Brooklyn : a novel
by Colm Tóibín
"In the silence that lingered, she realized, it had somehow been tacitly arranged that Eilis would go to America." (p 25)
Doors opened and closed, sunlight and shade, yesterdays and tomorrows; these are all motifs that come to mind as I consider the beauty of Colm Toibin's poignant novel, Brooklyn. Brooklyn is the tomorrow when the novel begins and almost becomes the yesterday that is forgotten as Toibin shares the story of Eilis Lacey in his own unsensational way. From the start the importance of her family permeates the book as seen in the simple opening sentence: "Eilis Lacey, sitting at the window of the upstairs living room in the houseon Friary Street, noticed her sister walking briskly from work." (p 3)
Her sister, Rose, along with her mother are important in Eilis's young life as she experiences the opening and closing of doors. The way Eilis who appears almost stoic at times, yet is full of emotional turmoil inside, handles the major changes in her life is both touching and endearing. I often tell a close friend that I do not love (or hate) a character in a book, but I grew to love Eilis as her character matured. For this is also an Irish-American bildungsroman with Eilis, encouraged by her sister, growing and learning and maturing into a woman who must face some difficult decisions.
Colm Toibin tells this story through the accumulation of small moments that gradually cohere to form a novel that deals with profound questions of love and life and death. He is at his best when he describes how difficult it is for Eilis to communicate her innermost desires with those closest to her. His abililty to describe the impact of both memories on the moment and the being of the other resonated with my own experience. Meditating on her family that she left in Ireland she muses: "they would never know her now. Maybe, she thought, they had never known her, any of them" (p 73)

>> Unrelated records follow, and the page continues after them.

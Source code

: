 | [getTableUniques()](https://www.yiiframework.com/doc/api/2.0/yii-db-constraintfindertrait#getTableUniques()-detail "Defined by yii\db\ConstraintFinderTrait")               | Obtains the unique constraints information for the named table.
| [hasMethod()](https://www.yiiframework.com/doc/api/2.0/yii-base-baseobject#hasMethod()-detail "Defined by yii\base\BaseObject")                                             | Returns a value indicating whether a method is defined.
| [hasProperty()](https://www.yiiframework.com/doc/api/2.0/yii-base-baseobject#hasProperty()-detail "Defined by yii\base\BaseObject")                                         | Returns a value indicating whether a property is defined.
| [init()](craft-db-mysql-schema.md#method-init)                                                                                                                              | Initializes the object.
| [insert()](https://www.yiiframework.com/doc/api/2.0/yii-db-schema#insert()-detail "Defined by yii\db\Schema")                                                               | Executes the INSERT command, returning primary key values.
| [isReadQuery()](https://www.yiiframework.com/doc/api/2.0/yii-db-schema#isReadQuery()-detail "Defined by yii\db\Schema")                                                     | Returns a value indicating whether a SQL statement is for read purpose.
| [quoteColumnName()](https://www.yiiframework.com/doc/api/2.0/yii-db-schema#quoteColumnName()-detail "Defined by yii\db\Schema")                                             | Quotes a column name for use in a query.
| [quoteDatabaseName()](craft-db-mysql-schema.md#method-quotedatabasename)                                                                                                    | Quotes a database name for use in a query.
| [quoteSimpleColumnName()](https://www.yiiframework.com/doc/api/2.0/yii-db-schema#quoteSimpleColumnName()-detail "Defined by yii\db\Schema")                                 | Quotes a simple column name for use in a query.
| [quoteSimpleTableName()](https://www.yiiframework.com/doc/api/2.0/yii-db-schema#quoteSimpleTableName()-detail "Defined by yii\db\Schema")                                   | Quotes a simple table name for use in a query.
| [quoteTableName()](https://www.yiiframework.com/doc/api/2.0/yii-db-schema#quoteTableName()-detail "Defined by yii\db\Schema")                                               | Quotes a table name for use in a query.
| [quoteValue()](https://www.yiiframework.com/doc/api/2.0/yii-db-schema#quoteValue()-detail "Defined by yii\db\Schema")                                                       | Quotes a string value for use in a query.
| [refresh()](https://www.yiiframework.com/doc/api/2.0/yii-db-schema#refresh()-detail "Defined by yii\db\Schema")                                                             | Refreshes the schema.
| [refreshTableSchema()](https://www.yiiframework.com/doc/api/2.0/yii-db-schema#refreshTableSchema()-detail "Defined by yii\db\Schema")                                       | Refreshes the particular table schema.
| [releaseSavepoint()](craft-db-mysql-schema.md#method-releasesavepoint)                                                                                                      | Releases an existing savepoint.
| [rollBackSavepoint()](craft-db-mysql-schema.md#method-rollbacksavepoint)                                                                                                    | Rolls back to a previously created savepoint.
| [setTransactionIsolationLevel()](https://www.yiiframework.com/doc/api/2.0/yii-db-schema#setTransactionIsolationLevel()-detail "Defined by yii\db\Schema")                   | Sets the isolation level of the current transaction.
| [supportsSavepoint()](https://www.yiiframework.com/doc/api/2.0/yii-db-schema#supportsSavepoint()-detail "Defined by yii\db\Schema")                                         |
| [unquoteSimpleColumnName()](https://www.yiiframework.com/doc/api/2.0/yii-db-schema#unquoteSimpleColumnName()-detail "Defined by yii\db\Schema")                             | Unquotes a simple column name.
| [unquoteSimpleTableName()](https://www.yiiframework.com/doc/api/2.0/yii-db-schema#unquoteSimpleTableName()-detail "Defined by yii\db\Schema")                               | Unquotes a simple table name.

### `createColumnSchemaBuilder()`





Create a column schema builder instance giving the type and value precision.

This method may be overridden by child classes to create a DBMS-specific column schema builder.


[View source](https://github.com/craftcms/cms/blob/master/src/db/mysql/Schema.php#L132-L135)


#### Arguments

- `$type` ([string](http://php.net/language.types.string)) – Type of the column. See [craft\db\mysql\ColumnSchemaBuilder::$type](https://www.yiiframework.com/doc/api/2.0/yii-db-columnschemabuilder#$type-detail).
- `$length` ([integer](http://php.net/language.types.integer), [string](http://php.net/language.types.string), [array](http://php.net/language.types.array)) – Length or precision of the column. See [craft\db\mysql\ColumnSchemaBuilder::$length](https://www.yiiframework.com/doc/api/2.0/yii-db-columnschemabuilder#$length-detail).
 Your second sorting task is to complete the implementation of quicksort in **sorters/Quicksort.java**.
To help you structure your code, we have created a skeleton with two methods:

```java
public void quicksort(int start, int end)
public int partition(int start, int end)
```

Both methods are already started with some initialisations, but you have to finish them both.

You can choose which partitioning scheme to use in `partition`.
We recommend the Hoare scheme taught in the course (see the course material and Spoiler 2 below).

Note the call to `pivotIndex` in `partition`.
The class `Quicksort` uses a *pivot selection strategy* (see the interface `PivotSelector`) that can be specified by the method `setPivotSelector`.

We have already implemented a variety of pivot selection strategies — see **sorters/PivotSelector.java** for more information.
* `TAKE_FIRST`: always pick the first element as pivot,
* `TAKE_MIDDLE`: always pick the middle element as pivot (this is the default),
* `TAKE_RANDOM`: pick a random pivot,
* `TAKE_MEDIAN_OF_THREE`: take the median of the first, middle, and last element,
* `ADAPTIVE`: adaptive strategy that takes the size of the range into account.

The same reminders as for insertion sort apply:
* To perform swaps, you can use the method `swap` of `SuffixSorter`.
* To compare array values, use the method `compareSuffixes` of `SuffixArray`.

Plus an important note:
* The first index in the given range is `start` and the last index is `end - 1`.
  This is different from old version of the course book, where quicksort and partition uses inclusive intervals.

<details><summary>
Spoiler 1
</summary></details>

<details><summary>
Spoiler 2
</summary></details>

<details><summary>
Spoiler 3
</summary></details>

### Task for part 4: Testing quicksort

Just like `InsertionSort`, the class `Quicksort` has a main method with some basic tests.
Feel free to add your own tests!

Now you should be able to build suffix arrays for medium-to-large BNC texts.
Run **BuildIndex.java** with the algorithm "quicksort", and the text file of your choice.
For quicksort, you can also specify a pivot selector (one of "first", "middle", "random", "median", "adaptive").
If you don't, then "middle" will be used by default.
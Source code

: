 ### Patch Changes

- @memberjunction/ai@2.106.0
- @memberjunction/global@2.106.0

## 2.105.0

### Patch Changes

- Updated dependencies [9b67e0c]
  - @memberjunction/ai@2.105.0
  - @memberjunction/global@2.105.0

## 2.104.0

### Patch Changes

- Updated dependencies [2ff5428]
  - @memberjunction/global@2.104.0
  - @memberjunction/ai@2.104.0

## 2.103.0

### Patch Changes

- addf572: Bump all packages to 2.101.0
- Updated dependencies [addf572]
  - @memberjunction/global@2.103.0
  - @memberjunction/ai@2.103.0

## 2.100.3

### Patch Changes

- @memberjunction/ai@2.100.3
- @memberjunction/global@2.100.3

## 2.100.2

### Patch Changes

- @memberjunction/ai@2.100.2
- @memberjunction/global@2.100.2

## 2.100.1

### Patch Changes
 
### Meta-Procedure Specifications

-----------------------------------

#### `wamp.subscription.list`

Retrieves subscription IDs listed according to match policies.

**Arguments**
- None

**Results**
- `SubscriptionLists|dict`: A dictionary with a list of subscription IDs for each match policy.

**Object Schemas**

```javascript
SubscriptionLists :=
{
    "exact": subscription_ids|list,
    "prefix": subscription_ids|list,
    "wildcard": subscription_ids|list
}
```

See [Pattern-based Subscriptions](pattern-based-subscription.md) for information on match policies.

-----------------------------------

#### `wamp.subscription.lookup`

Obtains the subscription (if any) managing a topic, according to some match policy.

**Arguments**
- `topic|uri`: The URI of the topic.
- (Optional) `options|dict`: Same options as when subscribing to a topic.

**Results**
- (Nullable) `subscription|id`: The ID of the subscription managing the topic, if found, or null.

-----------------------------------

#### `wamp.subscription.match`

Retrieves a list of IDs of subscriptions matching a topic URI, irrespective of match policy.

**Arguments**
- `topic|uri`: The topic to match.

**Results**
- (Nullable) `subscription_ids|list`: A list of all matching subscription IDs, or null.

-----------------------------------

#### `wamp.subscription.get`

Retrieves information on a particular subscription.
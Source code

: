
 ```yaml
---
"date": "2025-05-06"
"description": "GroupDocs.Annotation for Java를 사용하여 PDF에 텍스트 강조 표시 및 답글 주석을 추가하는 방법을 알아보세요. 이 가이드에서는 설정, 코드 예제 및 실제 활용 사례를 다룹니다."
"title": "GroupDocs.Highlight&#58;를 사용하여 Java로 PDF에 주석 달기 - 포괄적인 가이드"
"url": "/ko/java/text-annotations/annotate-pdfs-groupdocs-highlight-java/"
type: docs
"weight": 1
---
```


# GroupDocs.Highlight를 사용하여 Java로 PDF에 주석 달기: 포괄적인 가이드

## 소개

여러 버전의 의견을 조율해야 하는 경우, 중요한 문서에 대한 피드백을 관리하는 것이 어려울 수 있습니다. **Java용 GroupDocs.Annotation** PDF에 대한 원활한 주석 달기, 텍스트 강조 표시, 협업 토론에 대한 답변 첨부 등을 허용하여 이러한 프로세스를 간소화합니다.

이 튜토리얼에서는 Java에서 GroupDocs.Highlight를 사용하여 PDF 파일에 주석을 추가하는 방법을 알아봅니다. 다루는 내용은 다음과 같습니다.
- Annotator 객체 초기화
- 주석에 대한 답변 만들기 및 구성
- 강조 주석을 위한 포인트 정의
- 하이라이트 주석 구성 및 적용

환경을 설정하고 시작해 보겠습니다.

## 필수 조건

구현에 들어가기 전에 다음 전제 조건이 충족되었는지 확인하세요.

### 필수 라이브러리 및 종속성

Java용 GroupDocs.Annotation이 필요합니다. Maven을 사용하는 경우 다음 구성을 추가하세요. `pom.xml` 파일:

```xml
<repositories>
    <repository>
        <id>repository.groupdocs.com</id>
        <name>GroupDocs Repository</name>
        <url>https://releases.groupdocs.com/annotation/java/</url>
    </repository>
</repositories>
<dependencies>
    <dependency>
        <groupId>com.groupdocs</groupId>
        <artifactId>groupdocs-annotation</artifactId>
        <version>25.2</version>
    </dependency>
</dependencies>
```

The otherness of Eilis that permeates the novel arises more than from the isolation of an Irish girl in Brooklyn, but also from the tensions that develop as she tries to develop her own identity as a woman and face the choices she must make as one. It is these choices, the beauty of Toibin's prose, and the impression that he leaves you with - a feeling that you have shared a part of the life of this young woman from Ireland - that make this a meaningful novel.